Assignment
Given the entries below, would you transcribe exactly the lines starting at the one with "- Supported them" and ending at the one with "- Initial release", both kept, pictures omitted, nothing extra?

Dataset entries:

● ● ● ● ●

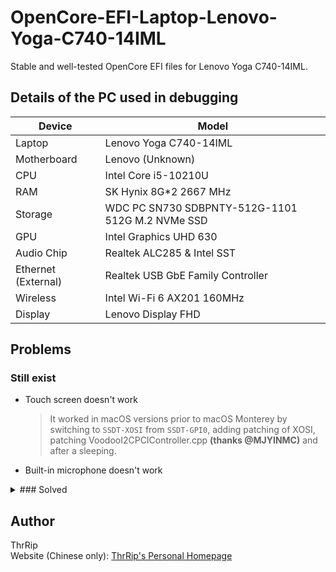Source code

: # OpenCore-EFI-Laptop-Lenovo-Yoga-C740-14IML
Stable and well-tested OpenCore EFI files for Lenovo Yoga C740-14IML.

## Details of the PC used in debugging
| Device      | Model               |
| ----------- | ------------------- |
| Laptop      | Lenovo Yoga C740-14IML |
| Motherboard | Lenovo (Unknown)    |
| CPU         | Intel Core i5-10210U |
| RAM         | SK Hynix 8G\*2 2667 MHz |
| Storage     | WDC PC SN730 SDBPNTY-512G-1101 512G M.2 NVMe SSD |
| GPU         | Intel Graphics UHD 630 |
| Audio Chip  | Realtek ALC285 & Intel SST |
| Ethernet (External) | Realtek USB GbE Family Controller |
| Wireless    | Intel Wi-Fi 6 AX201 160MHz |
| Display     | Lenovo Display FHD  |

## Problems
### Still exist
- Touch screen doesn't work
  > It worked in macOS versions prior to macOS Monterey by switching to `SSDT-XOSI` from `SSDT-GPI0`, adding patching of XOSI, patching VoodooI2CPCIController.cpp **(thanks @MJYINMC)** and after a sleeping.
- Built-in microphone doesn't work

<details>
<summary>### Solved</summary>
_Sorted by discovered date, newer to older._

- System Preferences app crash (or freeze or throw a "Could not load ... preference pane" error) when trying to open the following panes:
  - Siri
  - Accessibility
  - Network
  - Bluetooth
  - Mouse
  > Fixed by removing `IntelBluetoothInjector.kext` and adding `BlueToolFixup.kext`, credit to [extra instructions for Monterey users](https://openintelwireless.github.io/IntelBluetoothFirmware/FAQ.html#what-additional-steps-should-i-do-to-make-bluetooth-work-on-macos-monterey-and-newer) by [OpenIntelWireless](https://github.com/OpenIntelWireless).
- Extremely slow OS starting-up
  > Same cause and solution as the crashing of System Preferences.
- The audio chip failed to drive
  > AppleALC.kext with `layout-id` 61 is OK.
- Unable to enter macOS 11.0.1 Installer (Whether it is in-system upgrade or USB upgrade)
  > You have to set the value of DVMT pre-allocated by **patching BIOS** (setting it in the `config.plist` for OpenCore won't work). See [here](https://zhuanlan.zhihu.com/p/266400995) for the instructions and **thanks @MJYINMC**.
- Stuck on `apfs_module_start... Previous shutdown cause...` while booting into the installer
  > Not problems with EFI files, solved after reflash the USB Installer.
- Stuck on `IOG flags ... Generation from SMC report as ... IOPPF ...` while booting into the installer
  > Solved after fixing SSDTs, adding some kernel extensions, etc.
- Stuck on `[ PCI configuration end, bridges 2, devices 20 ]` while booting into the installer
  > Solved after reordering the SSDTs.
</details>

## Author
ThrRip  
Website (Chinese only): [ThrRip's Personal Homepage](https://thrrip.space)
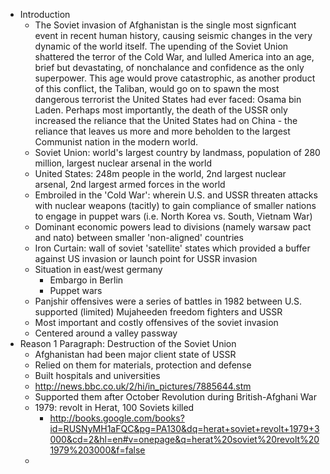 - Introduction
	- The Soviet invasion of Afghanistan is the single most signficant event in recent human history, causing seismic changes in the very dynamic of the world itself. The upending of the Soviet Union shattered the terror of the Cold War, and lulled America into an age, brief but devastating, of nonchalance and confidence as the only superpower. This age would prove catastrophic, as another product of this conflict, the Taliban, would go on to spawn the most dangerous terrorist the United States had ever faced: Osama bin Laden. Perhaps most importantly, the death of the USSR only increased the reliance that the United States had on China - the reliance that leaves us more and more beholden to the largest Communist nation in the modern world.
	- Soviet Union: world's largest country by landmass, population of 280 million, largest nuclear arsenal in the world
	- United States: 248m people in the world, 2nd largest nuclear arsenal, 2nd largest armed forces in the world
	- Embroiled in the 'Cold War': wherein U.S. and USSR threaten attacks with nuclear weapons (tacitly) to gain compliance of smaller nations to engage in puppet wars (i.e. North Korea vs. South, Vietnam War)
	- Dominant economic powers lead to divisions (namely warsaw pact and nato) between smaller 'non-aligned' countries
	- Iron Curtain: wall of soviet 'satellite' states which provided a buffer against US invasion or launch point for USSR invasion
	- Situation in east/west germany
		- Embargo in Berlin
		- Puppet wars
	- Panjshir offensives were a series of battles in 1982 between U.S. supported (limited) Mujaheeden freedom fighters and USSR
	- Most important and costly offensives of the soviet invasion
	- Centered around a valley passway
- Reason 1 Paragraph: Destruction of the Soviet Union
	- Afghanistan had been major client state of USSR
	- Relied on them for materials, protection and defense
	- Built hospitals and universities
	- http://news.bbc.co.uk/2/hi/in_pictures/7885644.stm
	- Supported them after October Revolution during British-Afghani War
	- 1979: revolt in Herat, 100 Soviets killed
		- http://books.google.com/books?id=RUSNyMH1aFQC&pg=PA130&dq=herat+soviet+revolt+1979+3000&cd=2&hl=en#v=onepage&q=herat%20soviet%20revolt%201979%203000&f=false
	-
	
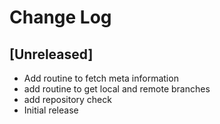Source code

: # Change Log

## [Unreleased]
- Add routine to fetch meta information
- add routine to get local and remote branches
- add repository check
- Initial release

● ● ● ● ●

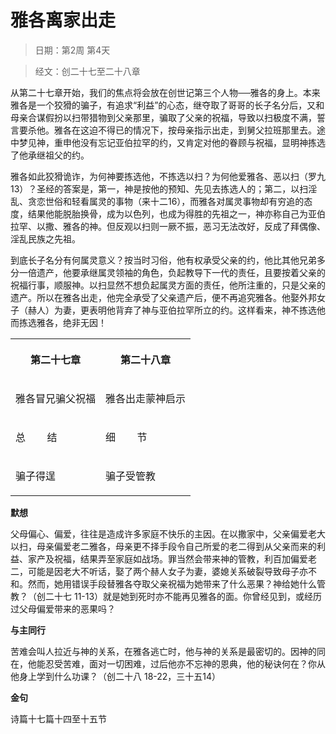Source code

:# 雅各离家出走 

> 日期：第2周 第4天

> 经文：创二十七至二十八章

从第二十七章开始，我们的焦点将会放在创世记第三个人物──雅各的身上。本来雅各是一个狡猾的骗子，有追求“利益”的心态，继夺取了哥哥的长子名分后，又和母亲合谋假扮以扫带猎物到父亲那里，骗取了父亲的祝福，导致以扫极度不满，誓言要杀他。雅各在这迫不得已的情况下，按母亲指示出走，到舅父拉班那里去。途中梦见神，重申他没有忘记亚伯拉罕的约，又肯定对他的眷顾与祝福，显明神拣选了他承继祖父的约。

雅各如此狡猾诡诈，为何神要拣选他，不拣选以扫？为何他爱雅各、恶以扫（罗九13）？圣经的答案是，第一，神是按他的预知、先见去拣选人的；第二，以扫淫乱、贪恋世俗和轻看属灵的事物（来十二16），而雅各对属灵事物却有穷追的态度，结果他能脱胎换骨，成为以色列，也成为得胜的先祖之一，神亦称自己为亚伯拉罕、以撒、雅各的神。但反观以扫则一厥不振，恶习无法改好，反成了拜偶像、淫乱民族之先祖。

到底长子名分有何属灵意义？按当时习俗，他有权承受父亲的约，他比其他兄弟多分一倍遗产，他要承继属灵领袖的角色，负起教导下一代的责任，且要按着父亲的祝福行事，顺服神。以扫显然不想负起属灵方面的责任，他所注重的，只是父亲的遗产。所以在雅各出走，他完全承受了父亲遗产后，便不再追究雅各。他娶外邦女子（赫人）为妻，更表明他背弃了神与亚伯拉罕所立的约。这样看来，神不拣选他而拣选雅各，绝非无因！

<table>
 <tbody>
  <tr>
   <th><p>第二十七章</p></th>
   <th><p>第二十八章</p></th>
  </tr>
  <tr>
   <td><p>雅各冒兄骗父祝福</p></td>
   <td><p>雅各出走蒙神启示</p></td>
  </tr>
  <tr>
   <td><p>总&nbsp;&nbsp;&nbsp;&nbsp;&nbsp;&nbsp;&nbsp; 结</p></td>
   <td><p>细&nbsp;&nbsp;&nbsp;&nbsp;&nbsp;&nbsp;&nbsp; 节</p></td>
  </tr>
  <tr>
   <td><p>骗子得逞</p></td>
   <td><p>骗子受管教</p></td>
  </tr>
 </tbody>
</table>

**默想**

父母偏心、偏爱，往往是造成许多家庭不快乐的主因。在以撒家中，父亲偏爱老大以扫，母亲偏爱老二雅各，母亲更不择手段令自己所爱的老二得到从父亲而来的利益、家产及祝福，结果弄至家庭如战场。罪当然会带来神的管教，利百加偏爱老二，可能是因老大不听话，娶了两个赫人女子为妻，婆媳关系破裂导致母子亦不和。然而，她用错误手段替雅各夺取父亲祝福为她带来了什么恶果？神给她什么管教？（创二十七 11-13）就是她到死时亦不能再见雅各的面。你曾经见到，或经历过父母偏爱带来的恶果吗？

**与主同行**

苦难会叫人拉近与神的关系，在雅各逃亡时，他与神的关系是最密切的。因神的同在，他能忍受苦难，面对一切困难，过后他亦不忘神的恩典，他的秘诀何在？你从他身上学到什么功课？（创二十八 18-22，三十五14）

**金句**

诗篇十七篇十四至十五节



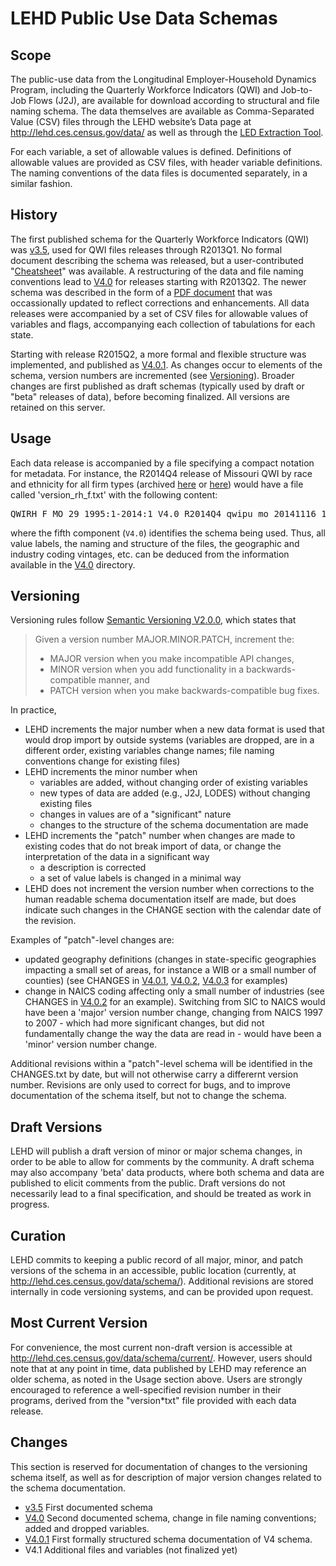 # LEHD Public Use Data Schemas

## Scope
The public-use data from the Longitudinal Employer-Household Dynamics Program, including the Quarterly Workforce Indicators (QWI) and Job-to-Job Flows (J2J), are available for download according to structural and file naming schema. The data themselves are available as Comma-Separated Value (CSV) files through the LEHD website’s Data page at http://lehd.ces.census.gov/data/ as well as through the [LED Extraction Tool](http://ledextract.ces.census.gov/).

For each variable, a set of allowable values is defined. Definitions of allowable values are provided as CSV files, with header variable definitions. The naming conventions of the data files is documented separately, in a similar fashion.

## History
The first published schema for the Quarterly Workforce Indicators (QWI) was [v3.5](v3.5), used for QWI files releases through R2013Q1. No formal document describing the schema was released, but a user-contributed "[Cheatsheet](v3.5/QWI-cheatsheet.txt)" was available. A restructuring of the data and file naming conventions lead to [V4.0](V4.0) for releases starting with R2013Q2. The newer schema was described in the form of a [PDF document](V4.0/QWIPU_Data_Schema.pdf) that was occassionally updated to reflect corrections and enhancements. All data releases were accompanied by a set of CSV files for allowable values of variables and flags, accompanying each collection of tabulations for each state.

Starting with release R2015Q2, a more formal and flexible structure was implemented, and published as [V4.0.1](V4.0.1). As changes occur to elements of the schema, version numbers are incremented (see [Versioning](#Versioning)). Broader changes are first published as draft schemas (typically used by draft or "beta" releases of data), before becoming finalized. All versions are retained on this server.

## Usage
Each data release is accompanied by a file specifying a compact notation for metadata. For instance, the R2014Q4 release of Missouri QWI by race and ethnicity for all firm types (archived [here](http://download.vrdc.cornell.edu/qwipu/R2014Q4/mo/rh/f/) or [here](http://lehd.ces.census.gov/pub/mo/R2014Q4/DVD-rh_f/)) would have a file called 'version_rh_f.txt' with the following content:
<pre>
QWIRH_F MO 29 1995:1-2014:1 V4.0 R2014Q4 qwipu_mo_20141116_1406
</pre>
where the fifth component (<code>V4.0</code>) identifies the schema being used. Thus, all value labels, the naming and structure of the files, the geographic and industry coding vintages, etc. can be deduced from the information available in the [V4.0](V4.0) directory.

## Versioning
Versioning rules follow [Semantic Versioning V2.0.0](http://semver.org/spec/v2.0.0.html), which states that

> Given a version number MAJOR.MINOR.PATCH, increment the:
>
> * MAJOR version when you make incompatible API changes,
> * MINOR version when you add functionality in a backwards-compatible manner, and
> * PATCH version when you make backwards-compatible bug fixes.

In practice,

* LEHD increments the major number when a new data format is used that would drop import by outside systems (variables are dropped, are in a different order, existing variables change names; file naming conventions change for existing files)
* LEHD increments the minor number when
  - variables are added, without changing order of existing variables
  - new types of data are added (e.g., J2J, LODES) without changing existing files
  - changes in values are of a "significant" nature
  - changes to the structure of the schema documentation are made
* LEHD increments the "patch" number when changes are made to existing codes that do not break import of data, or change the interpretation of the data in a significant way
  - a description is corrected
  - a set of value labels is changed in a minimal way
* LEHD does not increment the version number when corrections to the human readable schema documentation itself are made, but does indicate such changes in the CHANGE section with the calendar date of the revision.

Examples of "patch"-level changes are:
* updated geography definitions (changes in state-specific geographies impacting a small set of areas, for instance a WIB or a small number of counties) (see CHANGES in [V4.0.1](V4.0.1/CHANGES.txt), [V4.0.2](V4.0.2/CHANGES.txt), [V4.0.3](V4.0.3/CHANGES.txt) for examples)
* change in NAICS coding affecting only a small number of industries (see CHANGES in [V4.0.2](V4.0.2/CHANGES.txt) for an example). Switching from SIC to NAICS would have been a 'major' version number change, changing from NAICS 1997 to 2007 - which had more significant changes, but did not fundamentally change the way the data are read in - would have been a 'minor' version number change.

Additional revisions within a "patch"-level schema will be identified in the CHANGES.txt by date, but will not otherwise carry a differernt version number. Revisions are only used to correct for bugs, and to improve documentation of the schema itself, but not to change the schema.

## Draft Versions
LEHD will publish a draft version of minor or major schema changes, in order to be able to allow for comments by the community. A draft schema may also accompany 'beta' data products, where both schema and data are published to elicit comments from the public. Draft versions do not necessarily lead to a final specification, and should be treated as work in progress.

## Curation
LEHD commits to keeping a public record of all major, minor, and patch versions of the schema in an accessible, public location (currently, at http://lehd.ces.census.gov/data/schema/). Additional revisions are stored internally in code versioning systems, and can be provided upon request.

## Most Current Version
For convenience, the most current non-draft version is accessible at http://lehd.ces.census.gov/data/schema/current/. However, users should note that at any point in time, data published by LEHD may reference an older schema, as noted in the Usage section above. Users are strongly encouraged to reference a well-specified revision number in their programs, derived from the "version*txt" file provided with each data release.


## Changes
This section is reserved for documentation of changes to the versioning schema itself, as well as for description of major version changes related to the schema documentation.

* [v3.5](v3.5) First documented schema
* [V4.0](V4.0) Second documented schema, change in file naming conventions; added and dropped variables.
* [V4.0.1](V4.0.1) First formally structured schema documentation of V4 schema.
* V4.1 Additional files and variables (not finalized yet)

● ● ● ● ●

Answer to this problem
	- Supported them after October Revolution during British-Afghani War
	- 1979: revolt in Herat, 100 Soviets killed
		- http://books.google.com/books?id=RUSNyMH1aFQC&pg=PA130&dq=herat+soviet+revolt+1979+3000&cd=2&hl=en#v=onepage&q=herat%20soviet%20revolt%201979%203000&f=false
	-
	
Source code

: # Change Log

## [Unreleased]
- Add routine to fetch meta information
- add routine to get local and remote branches
- add repository check
- Initial release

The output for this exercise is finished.